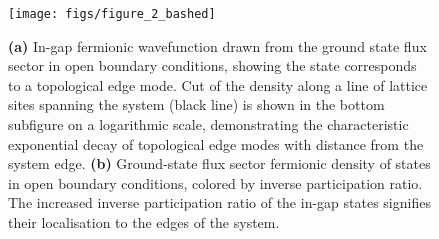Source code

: \documentclass[%
 reprint,
superscriptaddress,
 amsmath,amssymb,
aps,
]{revtex4-2}
\begin{document}
\begin{figure}
    \centering
    \texttt{[image: figs/figure\_2\_bashed]}
    \caption{\textbf{(a)} In-gap fermionic wavefunction drawn from the ground state flux sector in open boundary conditions, showing the state corresponds to a topological edge mode. Cut of the density along a line of lattice sites spanning the system (black line) is shown in the bottom subfigure on a logarithmic scale, demonstrating the characteristic exponential decay of topological edge modes with distance from the system edge. \textbf{(b)} Ground-state flux sector fermionic density of states in open boundary conditions, colored by inverse participation ratio. The increased inverse participation ratio of the in-gap states signifies their localisation to the edges of the system.}
    \label{fig:edge_modes}
\end{figure}
\end{document}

### What to produce
Send back the listing exactly as it stands. Do not include the pictures.

### Answer area
Source code

: \documentclass[%
 reprint,
superscriptaddress,
 amsmath,amssymb,
aps,
]{revtex4-2}
\begin{document}
\begin{figure}
    \centering
    \texttt{[image: figs/figure\_2\_bashed]}
    \caption{\textbf{(a)} In-gap fermionic wavefunction drawn from the ground state flux sector in open boundary conditions, showing the state corresponds to a topological edge mode. Cut of the density along a line of lattice sites spanning the system (black line) is shown in the bottom subfigure on a logarithmic scale, demonstrating the characteristic exponential decay of topological edge modes with distance from the system edge. \textbf{(b)} Ground-state flux sector fermionic density of states in open boundary conditions, colored by inverse participation ratio. The increased inverse participation ratio of the in-gap states signifies their localisation to the edges of the system.}
    \label{fig:edge_modes}
\end{figure}
\end{document}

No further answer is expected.